What are Motions in Limine?

Motions in limine (prounounced "lemony") are motions presented to the court prior to the beginning of a jury trial.  The motions are presented to the court in an effort to have the court limit or restrict the evidence to be presented by the other party.  Each party may present their proposed motions in limine to the court for review and approval.  The judge determines whether these motions are adequate and should be implemented.
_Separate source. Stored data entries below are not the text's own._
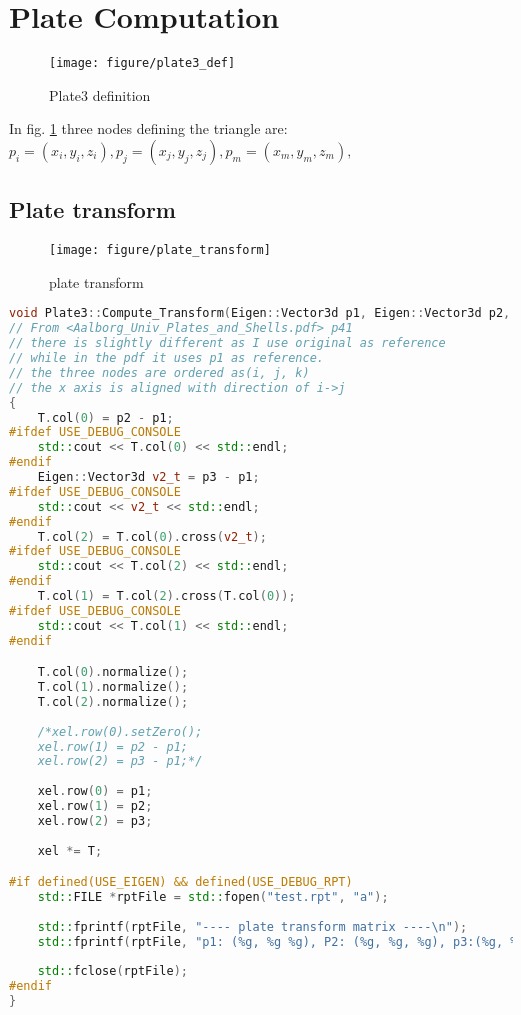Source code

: 
\section{Plate Computation}
\begin{figure}[h!]
\centering
\texttt{[image: figure/plate3\_def]}
\caption{Plate3 definition}
\label{fig:plate3def}
\end{figure}

In fig. \ref{fig:plate3def} three nodes defining the triangle are: $ p_i = (x_i, y_i, z_i), p_j = (x_j, y_j, z_j),  p_m = (x_m, y_m, z_m),  $

\subsection{Plate transform}
\begin{figure}[h!]
\centering
\texttt{[image: figure/plate\_transform]}
\caption{plate transform}
\label{fig:platetransform}
\end{figure}

\begin{lstlisting}[language=c++]
void Plate3::Compute_Transform(Eigen::Vector3d p1, Eigen::Vector3d p2, Eigen::Vector3d p3, Eigen::Matrix3d &T, Eigen::Matrix3d &xel)
// From <Aalborg_Univ_Plates_and_Shells.pdf> p41
// there is slightly different as I use original as reference
// while in the pdf it uses p1 as reference.
// the three nodes are ordered as(i, j, k)
// the x axis is aligned with direction of i->j
{
	T.col(0) = p2 - p1;
#ifdef USE_DEBUG_CONSOLE
	std::cout << T.col(0) << std::endl;
#endif
	Eigen::Vector3d v2_t = p3 - p1;
#ifdef USE_DEBUG_CONSOLE
	std::cout << v2_t << std::endl;
#endif
	T.col(2) = T.col(0).cross(v2_t);
#ifdef USE_DEBUG_CONSOLE
	std::cout << T.col(2) << std::endl;
#endif
	T.col(1) = T.col(2).cross(T.col(0));
#ifdef USE_DEBUG_CONSOLE
	std::cout << T.col(1) << std::endl;
#endif

	T.col(0).normalize();
	T.col(1).normalize();
	T.col(2).normalize();
	
	/*xel.row(0).setZero();
	xel.row(1) = p2 - p1;
	xel.row(2) = p3 - p1;*/
	
	xel.row(0) = p1;
	xel.row(1) = p2;
	xel.row(2) = p3;
	
	xel *= T;

#if defined(USE_EIGEN) && defined(USE_DEBUG_RPT)
	std::FILE *rptFile = std::fopen("test.rpt", "a");
	
	std::fprintf(rptFile, "---- plate transform matrix ----\n");
	std::fprintf(rptFile, "p1: (%g, %g %g), P2: (%g, %g, %g), p3:(%g, %g, %g)\n", p1[0], p1[1], p1[2], p2[0], p2[1], p2[2], p3[0], p3[1], p3[2]);
	
	std::fclose(rptFile);
#endif
}
\end{lstlisting}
The motions can range from excluding witnesses from the courtroom to suppression of particular comments directed to the jury from witnesses.

Why are they important?

Motions in limine are invaluable for both sides.  In the criminal context they assist the court with the natural flow of the case and preclude unwarranted or impermissible comments from either party or the party's witnesses.  It is essential your attorney present applicable and succinct motions to the court to restrict impermissible testimony.

What happens if a party violates a motion in limine during trial?

If a party or a party's witness violates a motion in limine during trial the court may either simply move to strike the impermissible testimony, instruct the jury via a limiting instruction, or may grant a motion for a mistrial brought by the aggrieved party.  Some examples of why a mistrial might be granted would include a witness presenting testimony that was suppressed (for example if a witness mentioned the results of a blood test that had been suppressed due to a protocols violation, etc.).

Having conducted numerous jury trials I am extremely familiar with motions in limine.  It is essential in the DUI context your DUI attorney knows how to both present these and argue them effectively and the tendency of certain judges to exclude particular evidence or restrict how witnesses may testify.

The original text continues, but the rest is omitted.